Saved entries
● ● ● ● ● ● ●

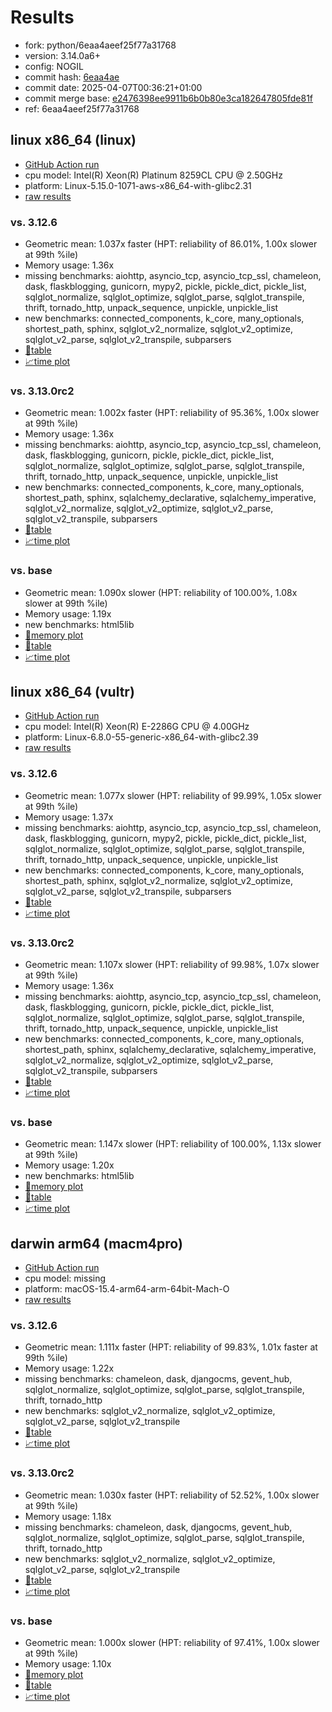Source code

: # Results

- fork: python/6eaa4aeef25f77a31768
- version: 3.14.0a6+
- config: NOGIL
- commit hash: [6eaa4ae](https://github.com/python/cpython/commit/6eaa4ae)
- commit date: 2025-04-07T00:36:21+01:00
- commit merge base: [e2476398ee9911b6b0b80e3ca182647805fde81f](https://github.com/python/cpython/commit/e2476398ee9911b6b0b80e3ca182647805fde81f)
- ref: 6eaa4aeef25f77a31768

## linux x86_64 (linux)

- [GitHub Action run](https://github.com/facebookexperimental/free-threading-benchmarking/actions/runs/14298182104)
- cpu model: Intel(R) Xeon(R) Platinum 8259CL CPU @ 2.50GHz
- platform: Linux-5.15.0-1071-aws-x86_64-with-glibc2.31
- [raw results](bm-20250407-linux-x86_64-python-6eaa4aeef25f77a31768-3.14.0a6%2B-6eaa4ae.json)

### vs. 3.12.6

- Geometric mean: 1.037x faster (HPT: reliability of 86.01%, 1.00x slower at 99th %ile)
- Memory usage: 1.36x
- missing benchmarks: aiohttp, asyncio_tcp, asyncio_tcp_ssl, chameleon, dask, flaskblogging, gunicorn, mypy2, pickle, pickle_dict, pickle_list, sqlglot_normalize, sqlglot_optimize, sqlglot_parse, sqlglot_transpile, thrift, tornado_http, unpack_sequence, unpickle, unpickle_list
- new benchmarks: connected_components, k_core, many_optionals, shortest_path, sphinx, sqlglot_v2_normalize, sqlglot_v2_optimize, sqlglot_v2_parse, sqlglot_v2_transpile, subparsers
- [📄table](bm-20250407-linux-x86_64-python-6eaa4aeef25f77a31768-3.14.0a6%2B-6eaa4ae-vs-3.12.6.md)
- [📈time plot](bm-20250407-linux-x86_64-python-6eaa4aeef25f77a31768-3.14.0a6%2B-6eaa4ae-vs-3.12.6.svg)

### vs. 3.13.0rc2

- Geometric mean: 1.002x faster (HPT: reliability of 95.36%, 1.00x slower at 99th %ile)
- Memory usage: 1.36x
- missing benchmarks: aiohttp, asyncio_tcp, asyncio_tcp_ssl, chameleon, dask, flaskblogging, gunicorn, pickle, pickle_dict, pickle_list, sqlglot_normalize, sqlglot_optimize, sqlglot_parse, sqlglot_transpile, thrift, tornado_http, unpack_sequence, unpickle, unpickle_list
- new benchmarks: connected_components, k_core, many_optionals, shortest_path, sphinx, sqlalchemy_declarative, sqlalchemy_imperative, sqlglot_v2_normalize, sqlglot_v2_optimize, sqlglot_v2_parse, sqlglot_v2_transpile, subparsers
- [📄table](bm-20250407-linux-x86_64-python-6eaa4aeef25f77a31768-3.14.0a6%2B-6eaa4ae-vs-3.13.0rc2.md)
- [📈time plot](bm-20250407-linux-x86_64-python-6eaa4aeef25f77a31768-3.14.0a6%2B-6eaa4ae-vs-3.13.0rc2.svg)

### vs. base

- Geometric mean: 1.090x slower (HPT: reliability of 100.00%, 1.08x slower at 99th %ile)
- Memory usage: 1.19x
- new benchmarks: html5lib
- [🧠memory plot](bm-20250407-linux-x86_64-python-6eaa4aeef25f77a31768-3.14.0a6%2B-6eaa4ae-vs-base-mem.svg)
- [📄table](bm-20250407-linux-x86_64-python-6eaa4aeef25f77a31768-3.14.0a6%2B-6eaa4ae-vs-base.md)
- [📈time plot](bm-20250407-linux-x86_64-python-6eaa4aeef25f77a31768-3.14.0a6%2B-6eaa4ae-vs-base.svg)

## linux x86_64 (vultr)

- [GitHub Action run](https://github.com/facebookexperimental/free-threading-benchmarking/actions/runs/14298182104)
- cpu model: Intel(R) Xeon(R) E-2286G CPU @ 4.00GHz
- platform: Linux-6.8.0-55-generic-x86_64-with-glibc2.39
- [raw results](bm-20250407-vultr-x86_64-python-6eaa4aeef25f77a31768-3.14.0a6%2B-6eaa4ae.json)

### vs. 3.12.6

- Geometric mean: 1.077x slower (HPT: reliability of 99.99%, 1.05x slower at 99th %ile)
- Memory usage: 1.37x
- missing benchmarks: aiohttp, asyncio_tcp, asyncio_tcp_ssl, chameleon, dask, flaskblogging, gunicorn, mypy2, pickle, pickle_dict, pickle_list, sqlglot_normalize, sqlglot_optimize, sqlglot_parse, sqlglot_transpile, thrift, tornado_http, unpack_sequence, unpickle, unpickle_list
- new benchmarks: connected_components, k_core, many_optionals, shortest_path, sphinx, sqlglot_v2_normalize, sqlglot_v2_optimize, sqlglot_v2_parse, sqlglot_v2_transpile, subparsers
- [📄table](bm-20250407-vultr-x86_64-python-6eaa4aeef25f77a31768-3.14.0a6%2B-6eaa4ae-vs-3.12.6.md)
- [📈time plot](bm-20250407-vultr-x86_64-python-6eaa4aeef25f77a31768-3.14.0a6%2B-6eaa4ae-vs-3.12.6.svg)

### vs. 3.13.0rc2

- Geometric mean: 1.107x slower (HPT: reliability of 99.98%, 1.07x slower at 99th %ile)
- Memory usage: 1.36x
- missing benchmarks: aiohttp, asyncio_tcp, asyncio_tcp_ssl, chameleon, dask, flaskblogging, gunicorn, pickle, pickle_dict, pickle_list, sqlglot_normalize, sqlglot_optimize, sqlglot_parse, sqlglot_transpile, thrift, tornado_http, unpack_sequence, unpickle, unpickle_list
- new benchmarks: connected_components, k_core, many_optionals, shortest_path, sphinx, sqlalchemy_declarative, sqlalchemy_imperative, sqlglot_v2_normalize, sqlglot_v2_optimize, sqlglot_v2_parse, sqlglot_v2_transpile, subparsers
- [📄table](bm-20250407-vultr-x86_64-python-6eaa4aeef25f77a31768-3.14.0a6%2B-6eaa4ae-vs-3.13.0rc2.md)
- [📈time plot](bm-20250407-vultr-x86_64-python-6eaa4aeef25f77a31768-3.14.0a6%2B-6eaa4ae-vs-3.13.0rc2.svg)

### vs. base

- Geometric mean: 1.147x slower (HPT: reliability of 100.00%, 1.13x slower at 99th %ile)
- Memory usage: 1.20x
- new benchmarks: html5lib
- [🧠memory plot](bm-20250407-vultr-x86_64-python-6eaa4aeef25f77a31768-3.14.0a6%2B-6eaa4ae-vs-base-mem.svg)
- [📄table](bm-20250407-vultr-x86_64-python-6eaa4aeef25f77a31768-3.14.0a6%2B-6eaa4ae-vs-base.md)
- [📈time plot](bm-20250407-vultr-x86_64-python-6eaa4aeef25f77a31768-3.14.0a6%2B-6eaa4ae-vs-base.svg)

## darwin arm64 (macm4pro)

- [GitHub Action run](https://github.com/facebookexperimental/free-threading-benchmarking/actions/runs/14298182104)
- cpu model: missing
- platform: macOS-15.4-arm64-arm-64bit-Mach-O
- [raw results](bm-20250407-macm4pro-arm64-python-6eaa4aeef25f77a31768-3.14.0a6%2B-6eaa4ae.json)

### vs. 3.12.6

- Geometric mean: 1.111x faster (HPT: reliability of 99.83%, 1.01x faster at 99th %ile)
- Memory usage: 1.22x
- missing benchmarks: chameleon, dask, djangocms, gevent_hub, sqlglot_normalize, sqlglot_optimize, sqlglot_parse, sqlglot_transpile, thrift, tornado_http
- new benchmarks: sqlglot_v2_normalize, sqlglot_v2_optimize, sqlglot_v2_parse, sqlglot_v2_transpile
- [📄table](bm-20250407-macm4pro-arm64-python-6eaa4aeef25f77a31768-3.14.0a6%2B-6eaa4ae-vs-3.12.6.md)
- [📈time plot](bm-20250407-macm4pro-arm64-python-6eaa4aeef25f77a31768-3.14.0a6%2B-6eaa4ae-vs-3.12.6.svg)

### vs. 3.13.0rc2

- Geometric mean: 1.030x faster (HPT: reliability of 52.52%, 1.00x slower at 99th %ile)
- Memory usage: 1.18x
- missing benchmarks: chameleon, dask, djangocms, gevent_hub, sqlglot_normalize, sqlglot_optimize, sqlglot_parse, sqlglot_transpile, thrift, tornado_http
- new benchmarks: sqlglot_v2_normalize, sqlglot_v2_optimize, sqlglot_v2_parse, sqlglot_v2_transpile
- [📄table](bm-20250407-macm4pro-arm64-python-6eaa4aeef25f77a31768-3.14.0a6%2B-6eaa4ae-vs-3.13.0rc2.md)
- [📈time plot](bm-20250407-macm4pro-arm64-python-6eaa4aeef25f77a31768-3.14.0a6%2B-6eaa4ae-vs-3.13.0rc2.svg)

### vs. base

- Geometric mean: 1.000x slower (HPT: reliability of 97.41%, 1.00x slower at 99th %ile)
- Memory usage: 1.10x
- [🧠memory plot](bm-20250407-macm4pro-arm64-python-6eaa4aeef25f77a31768-3.14.0a6%2B-6eaa4ae-vs-base-mem.svg)
- [📄table](bm-20250407-macm4pro-arm64-python-6eaa4aeef25f77a31768-3.14.0a6%2B-6eaa4ae-vs-base.md)
- [📈time plot](bm-20250407-macm4pro-arm64-python-6eaa4aeef25f77a31768-3.14.0a6%2B-6eaa4ae-vs-base.svg)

● ● ● ● ● ● ●

TRY IT
For each line above that contains the word "json", make a copy.

RESPONSE AREA
- [raw results](bm-20250407-linux-x86_64-python-6eaa4aeef25f77a31768-3.14.0a6%2B-6eaa4ae.json)
- [raw results](bm-20250407-vultr-x86_64-python-6eaa4aeef25f77a31768-3.14.0a6%2B-6eaa4ae.json)
- [raw results](bm-20250407-macm4pro-arm64-python-6eaa4aeef25f77a31768-3.14.0a6%2B-6eaa4ae.json)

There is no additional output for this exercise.